If many of these are selected for development in the Greater Manchester Local Plan there is going to be huge traffic congestion and good bye to a lot of the green belt. Cheshire East's greenfield first policy will then really hit us all!
Tress Attwell
Friday 25th March 2016 at 11:13 pm
As one who is a victim of Michael Jones and his council I urge people to protest against the loss of our green belt land. The development off Adlington Road, which is behind our house, is well under way. The houses are packed in with very small gardens and minimum spaces between plots and boundries. The congestion due to the eight week closure of Adlington road illustrates what will happen when more cars are on the road because of all the extra houses being built in the area and it will only get worse.

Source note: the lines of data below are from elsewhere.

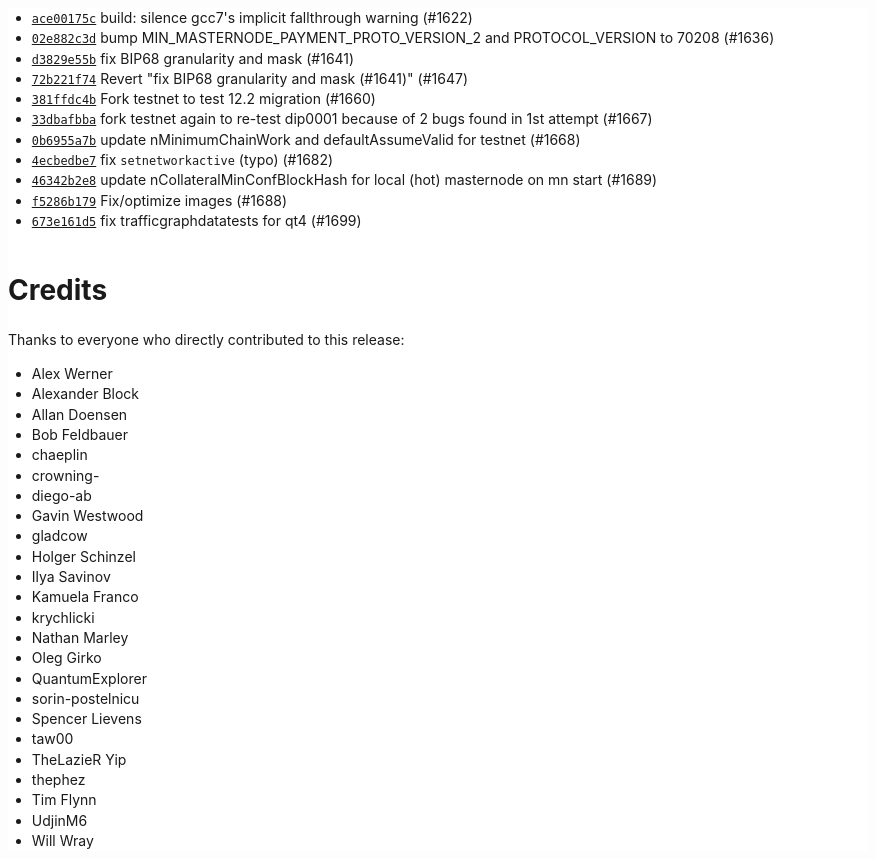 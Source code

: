 - [`ace00175c`](https://github.com/geekcashpay/geekcash/commit/ace00175c) build: silence gcc7's implicit fallthrough warning (#1622)
- [`02e882c3d`](https://github.com/geekcashpay/geekcash/commit/02e882c3d) bump MIN_MASTERNODE_PAYMENT_PROTO_VERSION_2 and PROTOCOL_VERSION to 70208 (#1636)
- [`d3829e55b`](https://github.com/geekcashpay/geekcash/commit/d3829e55b) fix BIP68 granularity and mask (#1641)
- [`72b221f74`](https://github.com/geekcashpay/geekcash/commit/72b221f74) Revert "fix BIP68 granularity and mask (#1641)" (#1647)
- [`381ffdc4b`](https://github.com/geekcashpay/geekcash/commit/381ffdc4b) Fork testnet to test 12.2 migration (#1660)
- [`33dbafbba`](https://github.com/geekcashpay/geekcash/commit/33dbafbba) fork testnet again to re-test dip0001 because of 2 bugs found in 1st attempt (#1667)
- [`0b6955a7b`](https://github.com/geekcashpay/geekcash/commit/0b6955a7b) update nMinimumChainWork and defaultAssumeValid for testnet (#1668)
- [`4ecbedbe7`](https://github.com/geekcashpay/geekcash/commit/4ecbedbe7) fix `setnetworkactive` (typo) (#1682)
- [`46342b2e8`](https://github.com/geekcashpay/geekcash/commit/46342b2e8) update nCollateralMinConfBlockHash for local (hot) masternode on mn start (#1689)
- [`f5286b179`](https://github.com/geekcashpay/geekcash/commit/f5286b179) Fix/optimize images (#1688)
- [`673e161d5`](https://github.com/geekcashpay/geekcash/commit/673e161d5) fix trafficgraphdatatests for qt4 (#1699)

Credits
=======

Thanks to everyone who directly contributed to this release:

- Alex Werner
- Alexander Block
- Allan Doensen
- Bob Feldbauer
- chaeplin
- crowning-
- diego-ab
- Gavin Westwood
- gladcow
- Holger Schinzel
- Ilya Savinov
- Kamuela Franco
- krychlicki
- Nathan Marley
- Oleg Girko
- QuantumExplorer
- sorin-postelnicu
- Spencer Lievens
- taw00
- TheLazieR Yip
- thephez
- Tim Flynn
- UdjinM6
- Will Wray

My sister, who lives in Sandbach, went to a planning meeting to see what was going to happen to the fields near her house. The consultation which was to have lasted all day was ended after only a few hours. She was told not to worry as the council were going to get their housing quota by developing the land around Wilmslow !!! Our green belt doesn't seem to stand a chance of remaining safe from the builders if the planners seem to have already made up their minds.
Register your protests before it is too late.
Simon Worthington
Saturday 26th March 2016 at 9:37 am
Thank you for correcting me Manuel. I totally endorse your last paragraph and it encapsulates what I have been posting for some time. Grove Avenue has waste water/sewage issues due to 6 or 7 houses being replaced by some 80 apartments and a large office block with no attention to necessary facilities. However I doubt your figures of 80% and 89%. This may be accurate if counting the number of units given the over development of small plots with blocks of flats - Grove Avenue, Chapel lane (new application pending), Station House, Bank Square etc. If the land area developed is measured I think the figures would be quite different.
DELETED ACCOUNT
Saturday 26th March 2016 at 1:19 pm
That Manchester map which shows possible development sites in Woodford, Bramhall, and Cheadle Hulme, in combination with the sites in the Cheshire East Local Plan means that the whole of the Northern Green Belt will be gone. No doubt this is what developers want, it also appears to be what Cheshire East wants since there is a considerable amount of brownfield land within Cheshire East itself.

I remember a plan by Prescott to have the North West as one area - seems to me that we are getting this by the back door.
Manuel Golding
Saturday 26th March 2016 at 3:31 pm
Simon, as I thought, we are on the same side of the Save our Green Belt issue.
The percentage figures I quoted came from a most reliable source and via the old Macclesfield Borough Council's own records.
Macclesfield B C's strict policy was "Brownfields First" and this protected our Green Belt.
Unfortunately, Cheshire East Council's policy is completely at odds with the former, it is
definitely "Green Belt (and fields) First" - this is what the large developers want so CEC will give it to them.
Let's be quite frank, as far as the leadership & planners at CEC are concerned, developers are far more important than we mere voters. They deliver money, loads of it, whereas we are only able to deliver a vote once in 4 years.